Relatedly, policy diffusion is deployed to posit the patterns of economic and political decision-making; with respect to, for example, economic liberalization (Simmons & Elkins, Citation2004; See also Knill, Citation2005; Levi-Faur & Jordana, Citation2005). These scholars seek to explain how the patterns and processes of inter-state learning, competition, coercion, and emulation facilitate (or possibly hinder) the transit of policies across the world, which fall into the category of ‘innovation’ in this literature:

Diffusion of innovations refers to the spread of abstract ideas and concepts, technical information, and actual practices within a social system, where the spread denotes flow or movement from a source to an adopter, typically via communication and influence (Wejnert, Citation2002, p. 297; also Gilardi & Wasserfallen, Citation2019, p. 1245).

Conventional diffusion theorists focus upon three fundamental features of policy innovation: its internal determinants; regional diffusion; and national interaction (Berry, Citation1994). Internal determinants of innovation emerge from the impulses, imperatives or decision-making that occur separate to the international sphere; regional diffusion refers to the adoption of a policy innovation by inter-state proximity, while national interaction is, by contrast, a more proactive notion of diffusion, whereby the number of interactions between different national policy officials is seen to be proportional to the likelihood that one or more policies will be exchanged. Common to all strands of diffusion theory is ‘the existence of transnational communication channels’ (Tews, Busch, & Jörgens, Citation2003. 572), yet lacking across all is attention to the political foundations of ideas and their communication. As Gilardi and Wasserfallen observe of diffusion research: ‘the political side of diffusion is not clearly articulated and remains in the background’ (Citation2019, p. 1246).
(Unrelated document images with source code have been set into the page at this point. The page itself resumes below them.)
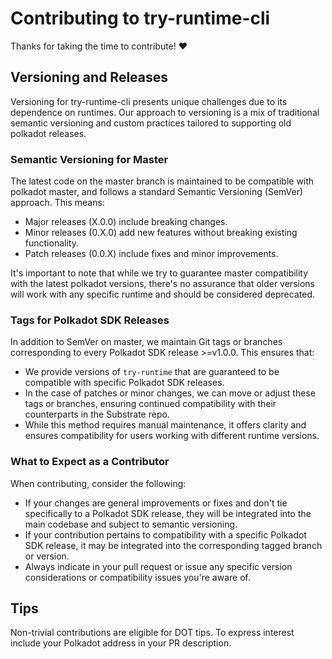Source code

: # Contributing to try-runtime-cli

Thanks for taking the time to contribute! ❤️

## Versioning and Releases
Versioning for try-runtime-cli presents unique challenges due to its dependence on runtimes. Our approach to versioning is a mix of traditional semantic versioning and custom practices tailored to supporting old polkadot releases.

### Semantic Versioning for Master
The latest code on the master branch is maintained to be compatible with polkadot master, and follows a standard Semantic Versioning (SemVer) approach. This means:

- Major releases (X.0.0) include breaking changes.
- Minor releases (0.X.0) add new features without breaking existing functionality.
- Patch releases (0.0.X) include fixes and minor improvements.

It's important to note that while we try to guarantee master compatibility with the latest polkadot versions, there's no assurance that older versions will work with any specific runtime and should be considered deprecated.

### Tags for Polkadot SDK Releases
In addition to SemVer on master, we maintain Git tags or branches corresponding to every Polkadot SDK release >=v1.0.0. This ensures that:

- We provide versions of `try-runtime` that are guaranteed to be compatible with specific Polkadot SDK releases.
- In the case of patches or minor changes, we can move or adjust these tags or branches, ensuring continued compatibility with their counterparts in the Substrate repo.
- While this method requires manual maintenance, it offers clarity and ensures compatibility for users working with different runtime versions.

### What to Expect as a Contributor
When contributing, consider the following:

- If your changes are general improvements or fixes and don't tie specifically to a Polkadot SDK release, they will be integrated into the main codebase and subject to semantic versioning.
- If your contribution pertains to compatibility with a specific Polkadot SDK release, it may be integrated into the corresponding tagged branch or version.
- Always indicate in your pull request or issue any specific version considerations or compatibility issues you're aware of.

## Tips

Non-trivial contributions are eligible for DOT tips. To express interest include your Polkadot address in your PR description.
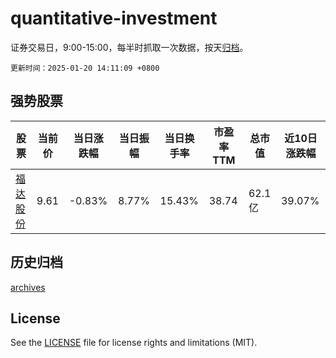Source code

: # quantitative-investment

证券交易日，9:00-15:00，每半时抓取一次数据，按天[归档](archives)。

`更新时间：2025-01-20 14:11:09 +0800`

## 强势股票

|股票|当前价|当日涨跌幅|当日振幅|当日换手率|市盈率TTM|总市值|近10日涨跌幅|
|----|----|----|----|----|----|----|----|
|[福达股份](https://xueqiu.com/S/SH603166)|9.61|-0.83%|8.77%|15.43%|38.74|62.1亿|39.07%|

## 历史归档

[archives](archives)

## License

See the [LICENSE](LICENSE) file for license rights and limitations (MIT).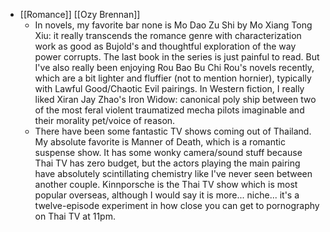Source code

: - [[Romance]] [[Ozy Brennan]]
	- In novels, my favorite bar none is Mo Dao Zu Shi by Mo Xiang Tong Xiu: it really transcends the romance genre with characterization work as good as Bujold's and thoughtful exploration of the way power corrupts. The last book in the series is just painful to read. But I've also really been enjoying Rou Bao Bu Chi Rou's novels recently, which are a bit lighter and fluffier (not to mention hornier), typically with Lawful Good/Chaotic Evil pairings. In Western fiction, I really liked Xiran Jay Zhao's Iron Widow: canonical poly ship between two of the most feral violent traumatized mecha pilots imaginable and their morality pet/voice of reason.
	- There have been some fantastic TV shows coming out of Thailand. My absolute favorite is Manner of Death, which is a romantic suspense show. It has some wonky camera/sound stuff because Thai TV has zero budget, but the actors playing the main pairing have absolutely scintillating chemistry like I've never seen between another couple. Kinnporsche is the Thai TV show which is most popular overseas, although I would say it is more... niche... it's a twelve-episode experiment in how close you can get to pornography on Thai TV at 11pm.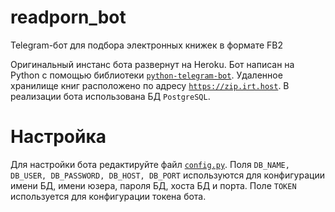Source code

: # readporn_bot
Telegram-бот для подбора электронных книжек в формате FB2

Оригинальный инстанс бота развернут на Heroku. Бот написан на Python с помощью библиотеки [`python-telegram-bot`](https://python-telegram-bot.readthedocs.io/en/stable/index.html).
Удаленное хранилище книг расположено по адресу [`https://zip.irt.host`](https://zip.irt.host). В реализации бота использована БД `PostgreSQL`.

# Настройка
Для настройки бота редактируйте файл [`config.py`](./config.py). Поля `DB_NAME, DB_USER, DB_PASSWORD, DB_HOST, DB_PORT` используются для
конфигурации имени БД, имени юзера, пароля БД, хоста БД и порта. Поле `TOKEN` используется для конфигурации токена бота.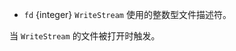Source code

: <!-- YAML
added: v0.1.93
-->

* `fd` {integer} `WriteStream` 使用的整数型文件描述符。

当 `WriteStream` 的文件被打开时触发。

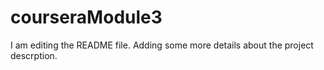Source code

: # courseraModule3
I am editing the README file. Adding some more details about the project descrption.
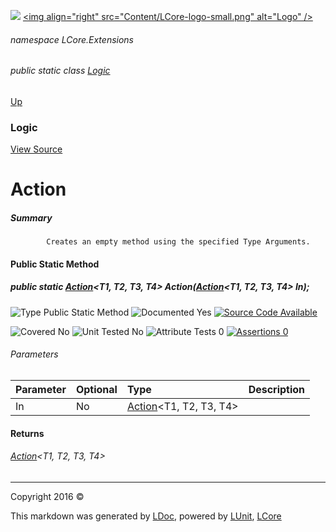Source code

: ![](Content/LCore-banner-small.png "")
[&lt;img align=&quot;right&quot; src=&quot;Content/LCore-logo-small.png&quot; alt=&quot;Logo&quot; /&gt;](../README.md)

###### namespace LCore.Extensions

###### public static class [Logic](docs/Logic.md)
[Up](docs/Logic.md)

### Logic
[View Source](Extensions/Methods/L.cs)

# Action

##### Summary

            Creates an empty method using the specified Type Arguments.
            

#### Public Static Method

##### public static <a href="https://msdn.microsoft.com/en-us/library/bb548654.aspx" alt="" target="_blank">Action</a>&lt;T1, T2, T3, T4&gt; Action(<a href="https://msdn.microsoft.com/en-us/library/bb548654.aspx" alt="" target="_blank">Action</a>&lt;T1, T2, T3, T4&gt; In);

![Type Public Static Method](http://b.repl.ca/v1/Type-Public%20Static%20Method-blue.png "")     ![Documented Yes](http://b.repl.ca/v1/Documented-Yes-brightgreen.png "") [![Source Code Available](http://b.repl.ca/v1/Source%20Code-Available-brightgreen.png "")](Extensions/Methods/L.cs#L)

![Covered No](http://b.repl.ca/v1/Covered-No-red.png "") ![Unit Tested No](http://b.repl.ca/v1/Unit%20Tested-No-lightgrey.png "") ![Attribute Tests 0](http://b.repl.ca/v1/Attribute%20Tests-0-lightgrey.png "") [![Assertions 0](http://b.repl.ca/v1/Assertions-0-lightgrey.png "")](Extensions/Methods/L.cs)

###### Parameters

Parameter | Optional | Type | Description
:---  | :---  | :---  | :--- 
In | No | <a href="https://msdn.microsoft.com/en-us/library/bb548654.aspx" alt="" target="_blank">Action</a>&lt;T1, T2, T3, T4&gt; | 


#### Returns

###### <a href="https://msdn.microsoft.com/en-us/library/bb548654.aspx" alt="" target="_blank">Action</a>&lt;T1, T2, T3, T4&gt;




---

Copyright 2016 &copy; [](../README.md) [](../TableOfContents.md)

This markdown was generated by [LDoc](https://github.com/CodeSingularity/LDoc), powered by [LUnit](https://github.com/CodeSingularity/LUnit), [LCore](https://github.com/CodeSingularity/LCore)
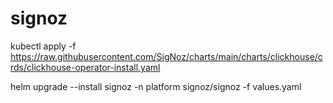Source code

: # signoz

kubectl apply -f https://raw.githubusercontent.com/SigNoz/charts/main/charts/clickhouse/crds/clickhouse-operator-install.yaml

helm upgrade --install signoz -n platform signoz/signoz -f values.yaml

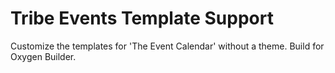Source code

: # Tribe Events Template Support
Customize the templates for 'The Event Calendar' without a theme. Build for Oxygen Builder.
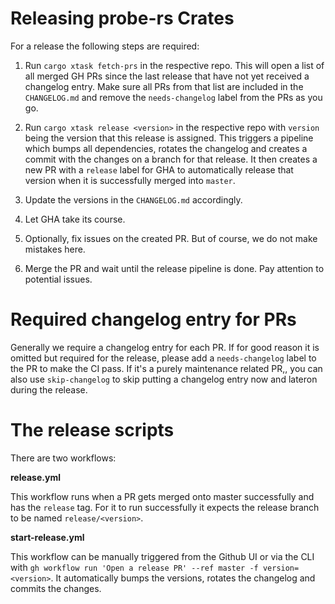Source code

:# Releasing probe-rs Crates

For a release the following steps are required:

1. Run `cargo xtask fetch-prs` in the respective repo. This will open a list of all merged GH PRs since the last release that have not yet received a changelog entry. Make sure all PRs from that list are included in the `CHANGELOG.md` and remove the `needs-changelog` label from the PRs as you go.

2. Run `cargo xtask release <version>` in the respective repo with `version` being the version that this release is assigned. This triggers a pipeline which bumps all dependencies, rotates the changelog and creates a commit with the changes on a branch for that release. It then creates a new PR with a `release` label for GHA to automatically release that version when it is successfully merged into `master`.

3. Update the versions in the `CHANGELOG.md` accordingly.

4. Let GHA take its course.

5. Optionally, fix issues on the created PR. But of course, we do not make mistakes here.

6. Merge the PR and wait until the release pipeline is done. Pay attention to potential issues.

# Required changelog entry for PRs

Generally we require a changelog entry for each PR. If for good reason it is omitted but required for the release, please add a `needs-changelog` label to the PR to make the CI pass. If it's a purely maintenance related PR,, you can also use `skip-changelog` to skip putting a changelog entry now and lateron during the release.

# The release scripts

There are two workflows:

**release.yml**

This workflow runs when a PR gets merged onto master successfully and has the `release` tag. For it to run successfully it expects the release branch to be named `release/<version>`.

**start-release.yml**

This workflow can be manually triggered from the Github UI or via the CLI with `gh workflow run 'Open a release PR' --ref master -f version=<version>`. It automatically bumps the versions, rotates the changelog and commits the changes.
These two approaches have differing explanatory emphases: policy convergence analysis seeks to explain the trajectory of states’ decision-making, policy diffusion analysis seeks to explain how policy innovations become widely used as inputs to state decision-making. In addition, national convergence is understood to be a product of mechanisms of diffusion as well as non-diffusion mechanisms (e.g. policy learning, transfer and networks), while diffusion is also seen to be caused by those same policy processes. Notwithstanding these differences, the literature on policy convergence and policy diffusion share important features. First, they each seek to explain how international macro-political structures transform domestic policy-making, and how; second, for both diffusion and convergence analysis, the processes of policy transfer and policy learning are regarded as possible contributors to convergence and diffusion, respectively.

Policy transfer: beyond structural diffusionism

For the policy studies literature, policy transfer analysts have been at the forefront of efforts to capture the transnational influences on domestic policy-making. This literature grew out of critiques of the ‘policy innovation diffusion’ and its attendant focus on institutional context as the key explanatory variable for the spread of innovative policy practices (Dolowitz & Marsh, Citation1996). These scholars were critical of diffusion studies because ‘[their] fascination is with process, not substance’ – a failure to open the ‘black box’ of policy-making to reveal who makes policies, under what conditions, with what information and authority and purpose. The early wave of policy transfer literature was thus stimulated via critique of the diffusion literature and its relative neglect of agency and intra-state politics.

The policy transfer framework put forward by Dolowitz and Marsh draws attention to (i) the constellation of different actors involved, which might be ‘elected officials, political parties; bureaucrats/civil servants; pressure groups;’ policy entrepreneurs; experts; and supra-national institutions’ (Citation1996, p. 345) or ‘transfer agents’ (Stone, Citation1999); (ii) the content of policy transferred, which might include ‘policy goals, policy content, policy instruments, policy programs, institutions, ideologies, ideas and attitudes and negative lessons’ (Dolowitz & Marsh, Citation2000, p. 12).; (iii) the extent of transfer, including copying, emulation, combinations of policies, and inspiration (Dolowitz & Marsh, Citation2000, p. 13).; (iv) the coercive or voluntaristic incentives of transfer; (v) its constituent mechanisms and processes; (vi) and whether the process is related to success or failure.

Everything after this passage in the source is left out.